Rost’s boyfriend appeared to be on a power trip when he kicked the Black man, a regular customer, out of the bar, said the witness, who was granted anonymity for fear of retaliation against him and his family from the Outlaws Motorcycle Club, who frequent the bar. Many of the participants in the fight wore vests with the name “Outlaws” imprinted on them, and at least one person can be heard shouting racial epithets at the victim.
“He planned on paying,” the witness said. “He wasn’t trying to leave without paying. It was never about paying the tab, because he always pays his tab.”
The Allen County Sheriff’s Department, meanwhile, just assigned a detective to the case, a public information officer told WANE on Monday.
“It is very early in the investigation, and he is still getting the case together,” the spokesperson said when asked if federal authorities might be called in to assist in the probe of what many believe was a racially motivated hate crime.
That includes the witness who spoke to the reporter.
“I want everybody to not have to feel like they’re walking on eggshells when they go into any of the bars,” he said. “Whether they’re white, whether they’re black, whether they’re Mexican, Latino, Dominican; everybody should be entitled to go into any bar.”
The unidentified victim was about to leave the establishment when he was confronted by the bikers, the witness recalled.
“Three or more other of them walk in before (the victim) even got to reply,” the witness said. “They were telling him that he needed to leave.
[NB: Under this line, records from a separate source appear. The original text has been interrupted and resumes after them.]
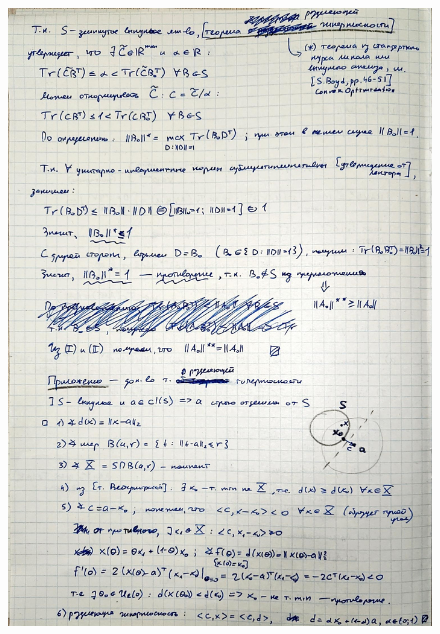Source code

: \documentclass{article}
\begin{document}
	\begin{figure}[h!]
		\includegraphics[width=0.95\linewidth]{handwritten/matcomp_hw1_bonus_1b}
	\end{figure}
	
\end{document}
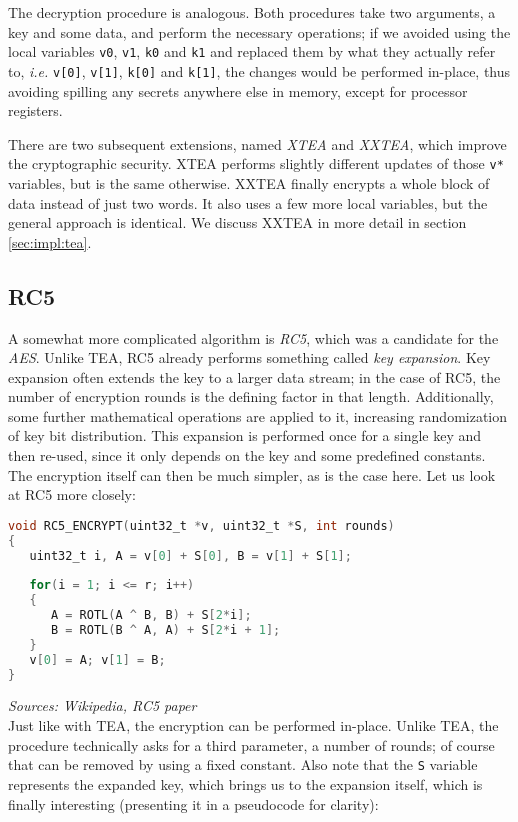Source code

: \documentclass[a4paper,10pt,openright]{memoir}
\newcommand{\ie}{\emph{i.e.}\xspace}
\newcommand{\term}[1]{\textit{#1}}
\newcommand{\code}[1]{\texttt{#1}}
\begin{document}
The decryption procedure is analogous. Both procedures take two 
arguments, a key and some data, and perform the necessary operations; 
if we avoided using the local variables \code{v0}, \code{v1}, \code{k0} 
and \code{k1} and replaced them by what they actually refer to, \ie 
\code{v[0]}, \code{v[1]}, \code{k[0]} and \code{k[1]}, the changes 
would be performed in-place, thus avoiding spilling any secrets 
anywhere else in memory, except for processor registers.

There are two subsequent extensions, named \term{XTEA} and 
\term{XXTEA}, which improve the cryptographic security. XTEA performs 
slightly different updates of those \code{v*} variables, but is the 
same otherwise. XXTEA finally encrypts a whole block of data instead of 
just two words. It also uses a few more local variables, but the 
general approach is identical. We discuss XXTEA in more detail in 
section \ref{sec:impl:tea}.

\subsection{RC5}

A somewhat more complicated algorithm is \term{RC5}, which was a 
candidate for the \term{AES}. Unlike TEA, RC5 already performs 
something called \term{key expansion}. Key expansion often extends the 
key to a larger data stream; in the case of RC5, the number of 
encryption rounds is the defining factor in that length. Additionally, 
some further mathematical operations are applied to it, increasing 
randomization of key bit distribution. This expansion is performed once 
for a single key and then re-used, since it only depends on the key and 
some predefined constants. The encryption itself can then be much 
simpler, as is the case here. Let us look at RC5 more closely:

\begin{lstlisting}[language=C]
void RC5_ENCRYPT(uint32_t *v, uint32_t *S, int rounds)
{
   uint32_t i, A = v[0] + S[0], B = v[1] + S[1];
   
   for(i = 1; i <= r; i++)
   {
      A = ROTL(A ^ B, B) + S[2*i];
      B = ROTL(B ^ A, A) + S[2*i + 1];
   }
   v[0] = A; v[1] = B;
}
\end{lstlisting}
\textit{\footnotesize Sources: Wikipedia, RC5 paper}\\

Just like with TEA, the encryption can be performed in-place. Unlike 
TEA, the procedure technically asks for a third parameter, a number of 
rounds; of course that can be removed by using a fixed constant. Also 
note that the \code{S} variable represents the expanded key, which 
brings us to the expansion itself, which is finally interesting 
(presenting it in a pseudocode for clarity):
\end{document}
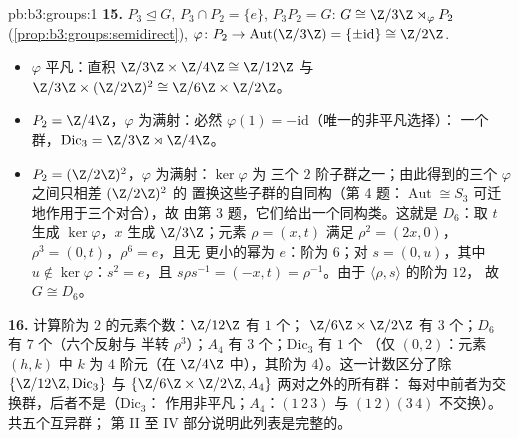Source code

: \begin{solution}{pb:b3:groups:1}
\textbf{15.} $P_3 \trianglelefteq G$, $P_3 \cap P_2 = \{e\}$,
$P_3P_2 = G$: $G \cong \Z/3\Z \rtimes_\varphi P_2$
(\cref{prop:b3:groups:semidirect}), $\varphi \colon P_2 \to
\operatorname{Aut}(\Z/3\Z) = \{\pm\mathrm{id}\} \cong \Z/2\Z$.
\begin{itemize}
  \item $\varphi$ 平凡：直积 $\Z/3\Z \times \Z/4\Z
        \cong \Z/12\Z$ 与 $\Z/3\Z \times (\Z/2\Z)^2 \cong \Z/6\Z
        \times \Z/2\Z$。
  \item $P_2 = \Z/4\Z$，$\varphi$ 为满射：必然
        $\varphi(1) = -\mathrm{id}$（唯一的非平凡选择）：
        一个群，$\mathrm{Dic}_3 = \Z/3\Z \rtimes \Z/4\Z$。
  \item $P_2 = (\Z/2\Z)^2$，$\varphi$ 为满射：$\ker\varphi$ 为
        三个 $2$ 阶子群之一；由此得到的三个
        $\varphi$ 之间只相差 $(\Z/2\Z)^2$ 的
        置换这些子群的自同构（第 4 题：$\operatorname{Aut}
        \cong S_3$ 可迁地作用于三个对合），故
        由第 3 题，它们给出一个同构类。这就是
        $D_6$：取 $t$ 生成 $\ker\varphi$，$x$
        生成 $\Z/3\Z$；元素 $\rho = (x, t)$ 满足
        $\rho^2 = (2x, 0)$，$\rho^3 = (0, t)$，$\rho^6 = e$，且无
        更小的幂为 $e$：阶为 $6$；对 $s = (0, u)$，其中 $u
        \notin \ker\varphi$：$s^2 = e$，且 $s\rho s^{-1} = (-x, t)
        = \rho^{-1}$。由于 $\langle \rho, s\rangle$ 的阶为 $12$，
        故 $G \cong D_6$。
\end{itemize}

\textbf{16.} 计算阶为 $2$ 的元素个数：$\Z/12\Z$ 有 $1$ 个；
$\Z/6\Z\times\Z/2\Z$ 有 $3$ 个；$D_6$ 有 $7$ 个（六个反射与
半转 $\rho^3$）；$A_4$ 有 $3$ 个；$\mathrm{Dic}_3$ 有 $1$ 个
（仅 $(0, 2)$：元素 $(h, k)$ 中 $k$ 为 $4$ 阶元（在
$\Z/4\Z$ 中），其阶为 $4$）。这一计数区分了除
$\{\Z/12\Z, \mathrm{Dic}_3\}$ 与 $\{\Z/6\Z\times\Z/2\Z, A_4\}$ 两对之外的所有群：
每对中前者为交换群，后者不是（$\mathrm{Dic}_3$：
作用非平凡；$A_4$：$(1\,2\,3)$ 与
$(1\,2)(3\,4)$ 不交换）。共五个互异群；
第 II 至 IV 部分说明此列表是完整的。


\end{solution}
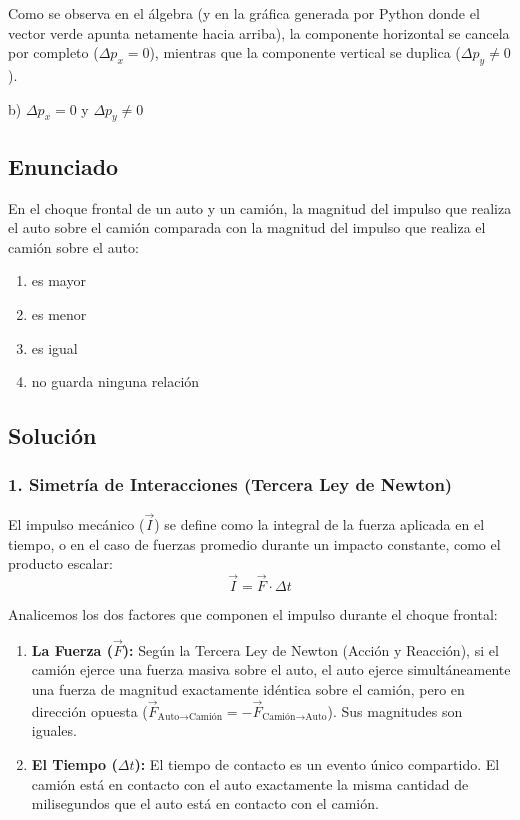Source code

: \documentclass[12pt, a4paper]{article}
\begin{document}
Como se observa en el álgebra (y en la gráfica generada por Python donde el vector verde apunta netamente hacia arriba), la componente horizontal se cancela por completo ($\Delta p_x = 0$), mientras que la componente vertical se duplica ($\Delta p_y \neq 0$). 

\begin{tcolorbox}[colback=green!5!white, colframe=green!50!black, title=Respuesta Final]
\centering \Large b) $\Delta p_x = 0$ y $\Delta p_y \neq 0$
\end{tcolorbox}

\newpage

\subsection*{Enunciado}
En el choque frontal de un auto y un camión, la magnitud del impulso que realiza el auto sobre el camión comparada con la magnitud del impulso que realiza el camión sobre el auto:
\begin{enumerate}[label=\alph*)]
    \item es mayor
    \item es menor
    \item es igual
    \item no guarda ninguna relación
\end{enumerate}

\subsection*{Solución}

\subsubsection*{1. Simetría de Interacciones (Tercera Ley de Newton)}
El impulso mecánico ($\vec{I}$) se define como la integral de la fuerza aplicada en el tiempo, o en el caso de fuerzas promedio durante un impacto constante, como el producto escalar:
$$ \vec{I} = \vec{F} \cdot \Delta t $$

Analicemos los dos factores que componen el impulso durante el choque frontal:
\begin{enumerate}
    \item \textbf{La Fuerza ($\vec{F}$):} Según la Tercera Ley de Newton (Acción y Reacción), si el camión ejerce una fuerza masiva sobre el auto, el auto ejerce simultáneamente una fuerza de magnitud exactamente idéntica sobre el camión, pero en dirección opuesta ($\vec{F}_{\text{Auto} \to \text{Camión}} = -\vec{F}_{\text{Camión} \to \text{Auto}}$). Sus magnitudes son iguales.
    \item \textbf{El Tiempo ($\Delta t$):} El tiempo de contacto es un evento único compartido. El camión está en contacto con el auto exactamente la misma cantidad de milisegundos que el auto está en contacto con el camión.
\end{enumerate}
\end{document}
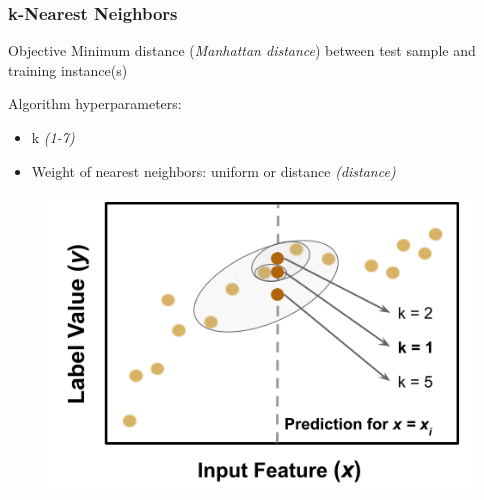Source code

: \begin{frame}
  \frametitle{k-Nearest Neighbors}
  \begin{adjustwidth}{-10pt}{0pt}
  \begin{minipage}{0.5\textwidth}
    \begin{block}{Objective}
      Minimum distance (\textit{Manhattan distance}) between test sample and 
      training instance(s)
    \end{block}
    \begin{block}{Algorithm hyperparameters:}
      \begin{itemize}
        \item k \textit{(1-7)}
        \item Weight of nearest neighbors: uniform or distance \textit{(distance)}
      \end{itemize}
    \end{block}
  \end{minipage}
  \hfill
  \begin{minipage}{0.5\textwidth}
    \begin{figure}
      \centering
      \includegraphics[height=0.5\textheight]{./figures/nn-fig.png}
    \end{figure}
  \end{minipage}
  \end{adjustwidth}
\end{frame}

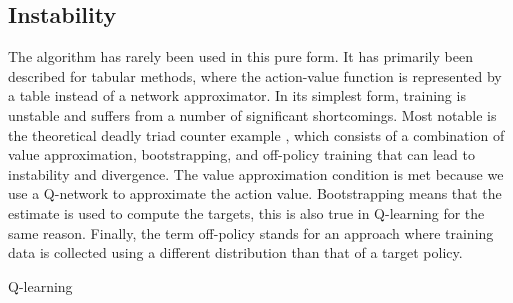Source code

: \subsection*{Instability}
The algorithm has rarely been used in this pure form. 
It has primarily been described for tabular methods, where the action-value function is represented by a table instead of a network approximator.
In its simplest form, training is unstable and suffers from a number of significant shortcomings.
Most notable is the theoretical deadly triad counter example \cite{sutton2018reinforcement}, which consists of a combination of value approximation, bootstrapping, and off-policy training that can lead to instability and divergence.
The value approximation condition is met because we use a Q-network to approximate the action value.
Bootstrapping means that the estimate is used to compute the targets, this is also true in Q-learning for the same reason.
Finally, the term off-policy stands for an approach where training data is collected using a different distribution than that of a target policy.





\begin{algorithm}
  \caption{Q-learning}
  \label{Qlearning}
\end{algorithm}






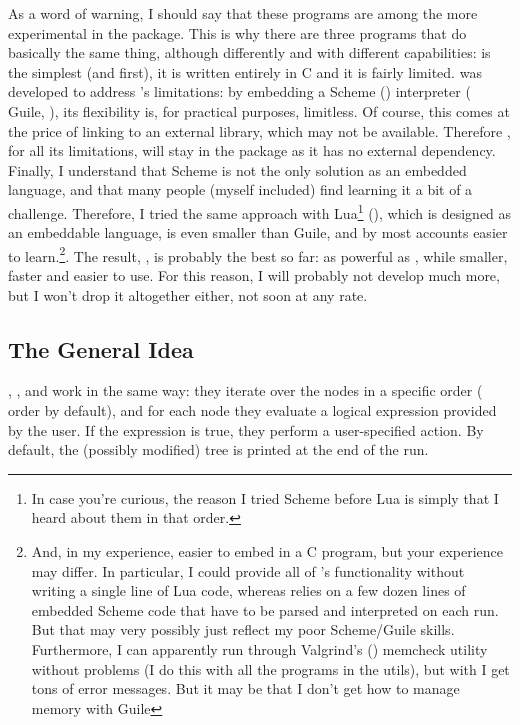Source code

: As a word of warning, I should say that these programs are among the more
experimental in the \nutils{} package. This is why there are three programs
that do basically the same thing, although differently and with different
capabilities: \ed{} is the simplest (and first), it is written entirely in C
and it is fairly limited. \sched{} was developed to address \ed{}'s
limitations: by embedding a Scheme () interpreter (\gnu{}
Guile, ), its flexibility is, for practical purposes,
limitless. Of course, this comes at the price of linking to an external
library, which may not be available. Therefore \ed{}, for all its limitations,
will stay in the package as it has no external dependency. Finally, I
understand that Scheme is not the only solution as an embedded language, and
that many people (myself included) find learning it a bit of a challenge.
Therefore, I tried the same approach with Lua\footnote{In case you're curious,
the reason I tried Scheme before Lua is simply that I heard about them in that
order.} (), which is designed as an embeddable language, is even
smaller than Guile, and by most accounts easier to learn.\footnote{And, in my
experience, easier to embed in a C program, but your experience may differ. In
particular, I could provide all of \luaed's functionality without writing a
single line of Lua code, whereas \sched{} relies on a few dozen lines of
embedded Scheme code that have to be parsed and interpreted on each run. But
that may very possibly just reflect my poor Scheme/Guile skills. Furthermore, I
can apparently run \luaed{} through Valgrind's ()
memcheck utility without problems (I do this with all the programs in the
utils), but with \sched{} I get tons of error messages. But it may be that I
don't get how to manage memory with Guile}. The result, \luaed, is probably the
best so far: as powerful as \sched, while smaller, faster and easier to use.
For this reason, I will probably not develop \sched{} much more, but I won't
drop it altogether either, not soon at any rate. 

\subsection{The General Idea}

\ed, \sched, and \luaed{} work in the same way: they iterate over the nodes in a
specific order (\nw{} order by default), and for each node they evaluate a
logical expression provided by the user. If the expression is true, they perform
a user-specified action.  By default, the (possibly modified) tree is printed at
the end of the run.  

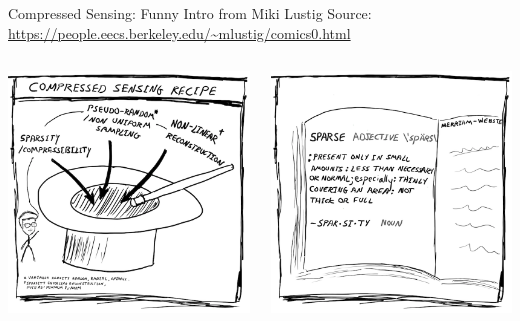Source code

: \documentclass[aspectratio=169]{beamer}
\begin{document}
	\begin{frame}{Compressed Sensing: Funny Intro from Miki Lustig}
		Source: \url{https://people.eecs.berkeley.edu/~mlustig/comics0.html}
		\vspace{1em}
		\begin{columns}
			\centering
			\includegraphics[width=\columnwidth]{figures/cs-lustig-comics-05.png}
			
			\centering
			\includegraphics[width=\columnwidth]{figures/cs-lustig-comics-06.png}
		\end{columns}
	\end{frame}
	
\end{document}
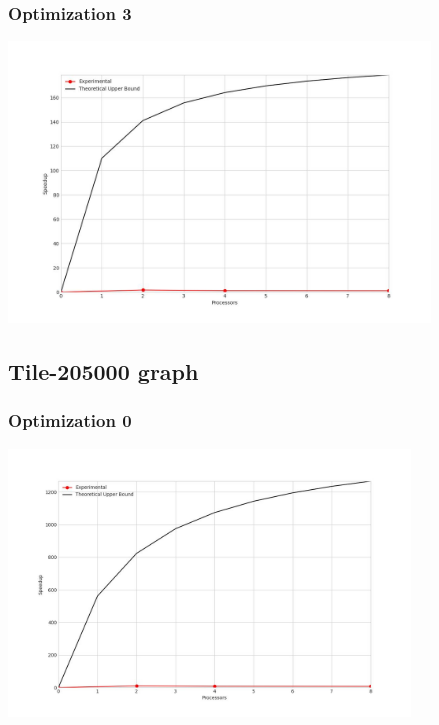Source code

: \subsubsection{Optimization 3}
\begin{center}
    \resizebox{0.95\textwidth}{!}{}
    \includegraphics[width=0.84\textwidth]{../img/speedup-graph_type-tile-52000-O3}
\end{center}

\clearpage
\subsection{Tile-205000 graph}
\subsubsection{Optimization 0}
\begin{center}
    \resizebox{0.95\textwidth}{!}{}
    \includegraphics[width=0.8\textwidth]{../img/speedup-graph_type-tile-205000-O0}
\end{center}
He went to leave. And that’s when the (owner’s boyfriend) grabbed his arm and said you’re going to pay your tab (expletive). And that’s when the Outlaws tightened up and squeezed around him.”
The witness said one of the bikers threw the first punch, hitting the victim in the face. That prompted others to join the attack, outnumbering the victim 8 to 1. He had been kicked and punched repeatedly by the time police were called, according to the witness.
The fight had ended when Allen County deputies, dispatched “to have an intoxicated subject removed from the bar,” arrived. The victim, who declined to identify his attackers, was taken to a local hospital in fair condition.
The Outlaws are affiliated with an Illinois motorcycle club whose roots trace back to 1935, according to WANE. It now has more than 1,700 members across 176 chapters worldwide, states the U.S. Department of Justice, which classifies the club as an “outlaw motorcycle gang” that uses its club as a “conduit for criminal enterprises, ” including weapons and drug trafficking.
The station reports that the Fort Wayne chapter has been the subject of multiple investigations and FBI raids over the past 13 years.
A petition urging for an “investigation & enforcement action regarding assault at Pikes Pub” has collected nearly 6,000 signatures on change.org.
Community activist Roderick Parker said besides “at least four or five arrests” he’d like to see a revocation of bar’s liquor license “if not a closing down of a business.”
“All you have to do is listen for the hard ‘R’s’ in the background. All you have to do is listen to the chant of ‘beat him, beat him,” Parker said. “For me, it’s a hate crime.”